▶ PROBLEM TO SOLVE
Each line of the data that mentions the string "Versionen" needs to be identified and copied.

▶ ENTRIES SUPPLIED

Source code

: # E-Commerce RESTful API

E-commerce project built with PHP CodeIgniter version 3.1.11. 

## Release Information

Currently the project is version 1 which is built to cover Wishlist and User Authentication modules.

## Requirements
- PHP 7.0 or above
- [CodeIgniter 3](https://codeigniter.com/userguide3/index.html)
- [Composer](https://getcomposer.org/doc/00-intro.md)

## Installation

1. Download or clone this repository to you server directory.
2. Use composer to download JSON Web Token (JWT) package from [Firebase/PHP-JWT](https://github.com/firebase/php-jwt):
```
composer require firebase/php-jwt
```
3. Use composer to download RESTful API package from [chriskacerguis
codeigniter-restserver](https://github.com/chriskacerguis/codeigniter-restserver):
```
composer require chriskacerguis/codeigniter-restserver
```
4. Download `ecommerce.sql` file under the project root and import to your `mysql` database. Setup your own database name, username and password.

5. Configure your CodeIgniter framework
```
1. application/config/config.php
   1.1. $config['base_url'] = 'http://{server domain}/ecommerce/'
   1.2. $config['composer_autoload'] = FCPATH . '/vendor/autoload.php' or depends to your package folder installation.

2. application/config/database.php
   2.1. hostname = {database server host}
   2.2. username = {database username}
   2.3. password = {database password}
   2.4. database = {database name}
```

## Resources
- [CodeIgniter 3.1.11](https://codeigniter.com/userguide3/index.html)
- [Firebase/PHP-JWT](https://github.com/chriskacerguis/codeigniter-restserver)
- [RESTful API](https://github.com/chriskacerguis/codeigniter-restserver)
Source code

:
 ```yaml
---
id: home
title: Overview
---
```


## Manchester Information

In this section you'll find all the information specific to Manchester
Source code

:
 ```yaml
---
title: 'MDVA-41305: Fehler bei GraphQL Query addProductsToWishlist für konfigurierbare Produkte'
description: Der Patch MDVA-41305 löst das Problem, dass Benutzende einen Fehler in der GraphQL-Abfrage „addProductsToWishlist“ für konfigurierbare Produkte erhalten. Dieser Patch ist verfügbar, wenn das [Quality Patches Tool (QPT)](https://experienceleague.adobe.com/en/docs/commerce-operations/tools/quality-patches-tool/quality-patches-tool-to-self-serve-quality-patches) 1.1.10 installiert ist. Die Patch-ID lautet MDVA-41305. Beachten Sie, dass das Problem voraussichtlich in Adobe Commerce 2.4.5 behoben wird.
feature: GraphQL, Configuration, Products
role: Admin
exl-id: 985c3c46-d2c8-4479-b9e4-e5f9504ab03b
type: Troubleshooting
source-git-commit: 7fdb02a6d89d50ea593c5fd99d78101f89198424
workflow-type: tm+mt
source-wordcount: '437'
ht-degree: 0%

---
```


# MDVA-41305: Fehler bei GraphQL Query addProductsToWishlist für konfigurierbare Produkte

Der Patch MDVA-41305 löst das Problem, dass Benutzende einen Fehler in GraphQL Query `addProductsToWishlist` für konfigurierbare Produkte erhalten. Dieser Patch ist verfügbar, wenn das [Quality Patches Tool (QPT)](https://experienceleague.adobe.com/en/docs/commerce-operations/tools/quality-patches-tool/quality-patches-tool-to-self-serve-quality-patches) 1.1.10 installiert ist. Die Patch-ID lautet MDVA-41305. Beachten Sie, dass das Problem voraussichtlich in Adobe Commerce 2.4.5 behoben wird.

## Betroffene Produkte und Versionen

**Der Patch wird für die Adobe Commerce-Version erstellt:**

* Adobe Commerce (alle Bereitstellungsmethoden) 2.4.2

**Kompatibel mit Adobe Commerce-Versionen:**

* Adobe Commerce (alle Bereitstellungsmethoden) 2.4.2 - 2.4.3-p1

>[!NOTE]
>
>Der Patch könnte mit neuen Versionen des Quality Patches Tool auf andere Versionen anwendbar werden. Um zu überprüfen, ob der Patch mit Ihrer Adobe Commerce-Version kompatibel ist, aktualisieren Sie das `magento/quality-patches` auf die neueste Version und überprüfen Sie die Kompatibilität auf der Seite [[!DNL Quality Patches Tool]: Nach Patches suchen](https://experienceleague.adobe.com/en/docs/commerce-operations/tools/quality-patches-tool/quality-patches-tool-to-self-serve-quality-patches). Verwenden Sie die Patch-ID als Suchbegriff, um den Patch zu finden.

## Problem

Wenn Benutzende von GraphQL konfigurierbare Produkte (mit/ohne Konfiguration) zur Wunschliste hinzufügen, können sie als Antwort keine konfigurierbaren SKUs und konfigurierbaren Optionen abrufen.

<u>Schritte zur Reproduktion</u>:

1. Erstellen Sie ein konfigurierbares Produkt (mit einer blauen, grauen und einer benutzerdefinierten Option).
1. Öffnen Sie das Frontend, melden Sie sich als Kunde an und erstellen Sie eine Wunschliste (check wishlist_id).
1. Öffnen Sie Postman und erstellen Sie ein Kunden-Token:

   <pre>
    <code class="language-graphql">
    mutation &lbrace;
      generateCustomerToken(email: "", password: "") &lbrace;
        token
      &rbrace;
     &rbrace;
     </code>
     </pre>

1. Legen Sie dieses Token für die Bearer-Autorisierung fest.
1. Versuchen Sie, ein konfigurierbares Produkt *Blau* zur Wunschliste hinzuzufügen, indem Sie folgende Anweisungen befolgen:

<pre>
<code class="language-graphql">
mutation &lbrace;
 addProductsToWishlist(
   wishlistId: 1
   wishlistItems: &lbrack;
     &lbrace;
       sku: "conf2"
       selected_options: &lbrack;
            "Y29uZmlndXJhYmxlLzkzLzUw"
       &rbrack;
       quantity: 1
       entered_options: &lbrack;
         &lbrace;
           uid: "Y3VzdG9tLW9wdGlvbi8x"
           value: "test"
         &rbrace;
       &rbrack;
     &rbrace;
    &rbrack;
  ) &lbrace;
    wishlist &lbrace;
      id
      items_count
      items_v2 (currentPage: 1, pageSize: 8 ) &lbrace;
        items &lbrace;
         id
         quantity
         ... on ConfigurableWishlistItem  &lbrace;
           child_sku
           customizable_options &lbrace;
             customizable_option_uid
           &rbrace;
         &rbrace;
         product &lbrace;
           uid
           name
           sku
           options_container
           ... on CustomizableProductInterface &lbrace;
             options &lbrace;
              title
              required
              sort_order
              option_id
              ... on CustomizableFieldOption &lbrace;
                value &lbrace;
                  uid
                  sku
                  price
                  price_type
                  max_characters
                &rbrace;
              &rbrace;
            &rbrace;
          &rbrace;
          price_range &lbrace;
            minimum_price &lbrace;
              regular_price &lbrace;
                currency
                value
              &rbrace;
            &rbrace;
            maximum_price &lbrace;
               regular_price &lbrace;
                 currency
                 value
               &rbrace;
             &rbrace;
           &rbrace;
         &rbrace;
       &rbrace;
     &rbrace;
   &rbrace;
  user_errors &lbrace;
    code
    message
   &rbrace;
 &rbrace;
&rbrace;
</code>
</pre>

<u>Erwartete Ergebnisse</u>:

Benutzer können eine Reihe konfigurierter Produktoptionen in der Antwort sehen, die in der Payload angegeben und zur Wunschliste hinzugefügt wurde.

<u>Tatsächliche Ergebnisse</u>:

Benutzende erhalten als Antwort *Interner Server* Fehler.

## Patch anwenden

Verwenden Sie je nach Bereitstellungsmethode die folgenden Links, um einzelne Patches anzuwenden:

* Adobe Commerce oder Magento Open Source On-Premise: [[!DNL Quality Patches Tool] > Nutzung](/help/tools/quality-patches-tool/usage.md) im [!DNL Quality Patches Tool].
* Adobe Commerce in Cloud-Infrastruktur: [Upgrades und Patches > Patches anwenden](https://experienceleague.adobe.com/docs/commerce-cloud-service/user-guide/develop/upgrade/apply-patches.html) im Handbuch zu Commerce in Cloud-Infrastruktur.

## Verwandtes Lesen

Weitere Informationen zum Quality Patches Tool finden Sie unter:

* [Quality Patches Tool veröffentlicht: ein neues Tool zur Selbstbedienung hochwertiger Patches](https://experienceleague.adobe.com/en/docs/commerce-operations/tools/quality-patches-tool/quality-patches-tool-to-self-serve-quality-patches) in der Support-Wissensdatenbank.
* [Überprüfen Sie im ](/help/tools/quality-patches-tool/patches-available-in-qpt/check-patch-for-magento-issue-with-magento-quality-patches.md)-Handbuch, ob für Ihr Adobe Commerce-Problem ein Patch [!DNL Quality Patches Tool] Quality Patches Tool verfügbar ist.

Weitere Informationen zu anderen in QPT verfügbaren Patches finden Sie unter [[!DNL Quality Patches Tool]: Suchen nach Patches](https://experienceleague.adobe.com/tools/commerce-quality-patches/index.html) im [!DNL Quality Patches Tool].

▶ TASK RESPONSE
## Betroffene Produkte und Versionen
**Kompatibel mit Adobe Commerce-Versionen:**
>Der Patch könnte mit neuen Versionen des Quality Patches Tool auf andere Versionen anwendbar werden. Um zu überprüfen, ob der Patch mit Ihrer Adobe Commerce-Version kompatibel ist, aktualisieren Sie das `magento/quality-patches` auf die neueste Version und überprüfen Sie die Kompatibilität auf der Seite [[!DNL Quality Patches Tool]: Nach Patches suchen](https://experienceleague.adobe.com/en/docs/commerce-operations/tools/quality-patches-tool/quality-patches-tool-to-self-serve-quality-patches). Verwenden Sie die Patch-ID als Suchbegriff, um den Patch zu finden.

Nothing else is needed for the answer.